Mrs Thornberry gave a presentation on her approach towards the issue of renewing the nuclear deterrent at a meeting of the Parliamentary Party.
Leader Jeremy Corbyn has been accused of appointing her to the key job because she shares his support for unilateral disarmament.
After Mrs Thornberry's appearance on Monday evening, former shadow defence minister Kevan Jones said she had taken questions "but didn't answer any".
"Waffly and incoherent," he told reporters outside.
Mrs Thornberry, who spoke for around half an hour, said she wanted to carry out the ongoing review of Labour policy on Trident in an "atmosphere of mutual trust and respect".
In the face of hostile questions from MPs and peers, she said: "There is no point trying to shout me down."

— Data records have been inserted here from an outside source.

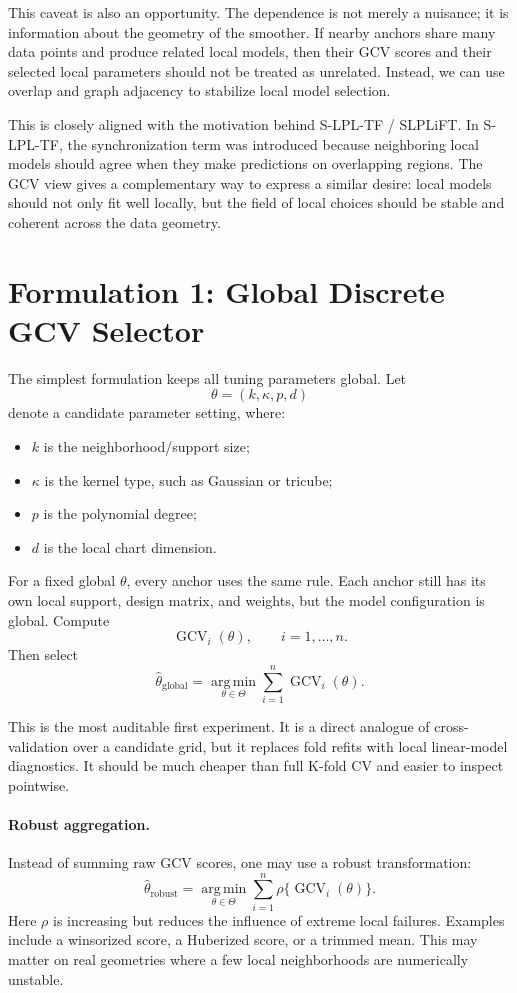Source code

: \documentclass[11pt]{article}
\newcommand{\GCV}{\operatorname{GCV}}
\newcommand{\argmin}{\operatorname*{arg\,min}}
\begin{document}
This caveat is also an opportunity.  The dependence is not merely a nuisance;
it is information about the geometry of the smoother.  If nearby anchors share
many data points and produce related local models, then their GCV scores and
their selected local parameters should not be treated as unrelated.  Instead,
we can use overlap and graph adjacency to stabilize local model selection.

This is closely aligned with the motivation behind S-LPL-TF / SLPLiFT.  In
S-LPL-TF, the synchronization term was introduced because neighboring local
models should agree when they make predictions on overlapping regions.  The GCV
view gives a complementary way to express a similar desire: local models should
not only fit well locally, but the field of local choices should be stable and
coherent across the data geometry.

\section{Formulation 1: Global Discrete GCV Selector}

The simplest formulation keeps all tuning parameters global.  Let
\[
  \theta = (k,\kappa,p,d)
\]
denote a candidate parameter setting, where:

\begin{itemize}[leftmargin=*]
  \item \(k\) is the neighborhood/support size;
  \item \(\kappa\) is the kernel type, such as Gaussian or tricube;
  \item \(p\) is the polynomial degree;
  \item \(d\) is the local chart dimension.
\end{itemize}

For a fixed global \(\theta\), every anchor uses the same rule.  Each anchor
still has its own local support, design matrix, and weights, but the model
configuration is global.  Compute
\[
  \GCV_i(\theta),
  \qquad i=1,\ldots,n.
\]
Then select
\[
  \widehat\theta_{\mathrm{global}}
  =
  \argmin_{\theta\in\Theta}
  \sum_{i=1}^{n}\GCV_i(\theta).
\]

This is the most auditable first experiment.  It is a direct analogue of
cross-validation over a candidate grid, but it replaces fold refits with
local linear-model diagnostics.  It should be much cheaper than full K-fold CV
and easier to inspect pointwise.

\paragraph{Robust aggregation.}
Instead of summing raw GCV scores, one may use a robust transformation:
\[
  \widehat\theta_{\mathrm{robust}}
  =
  \argmin_{\theta\in\Theta}
  \sum_{i=1}^{n}\rho\{\GCV_i(\theta)\}.
\]
Here \(\rho\) is increasing but reduces the influence of extreme local failures.
Examples include a winsorized score, a Huberized score, or a trimmed mean.  This
may matter on real geometries where a few local neighborhoods are numerically
unstable.
\end{document}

Some MPs complained that she had compared the Trident system to Spitfire aircraft.
However, a senior Labour source insisted she had been trying to suggest that some military technology had to be replaced, like Spitfires, and others could be updated - like Tornadoes.
The source indicated that Mrs Thornberry had also raised doubts about whether submarines were a safe way to carry the nuclear deterrent.
"She was talking to some people about drones and it was apparent it was absolutely possible that large submarines could be tracked and attacked by drones," the source added.
Interventions were "evenly" split between speakers who wanted to renew Trident, those who did not think it was a "binary choice", and those who opposed renewal, according to the source.
Quizzed on how it had gone as she left the meeting, Mrs Thornberry said: "Alright."
When former leader Lord Kinnock was asked for his verdict he replied, "Yeah", and then walked away laughing.
Mr Corbyn was not present as he was manning a phone bank for Labour's London mayoral candidate Sadiq Khan.
However, he is expected to attend the next PLP meeting in two weeks' time.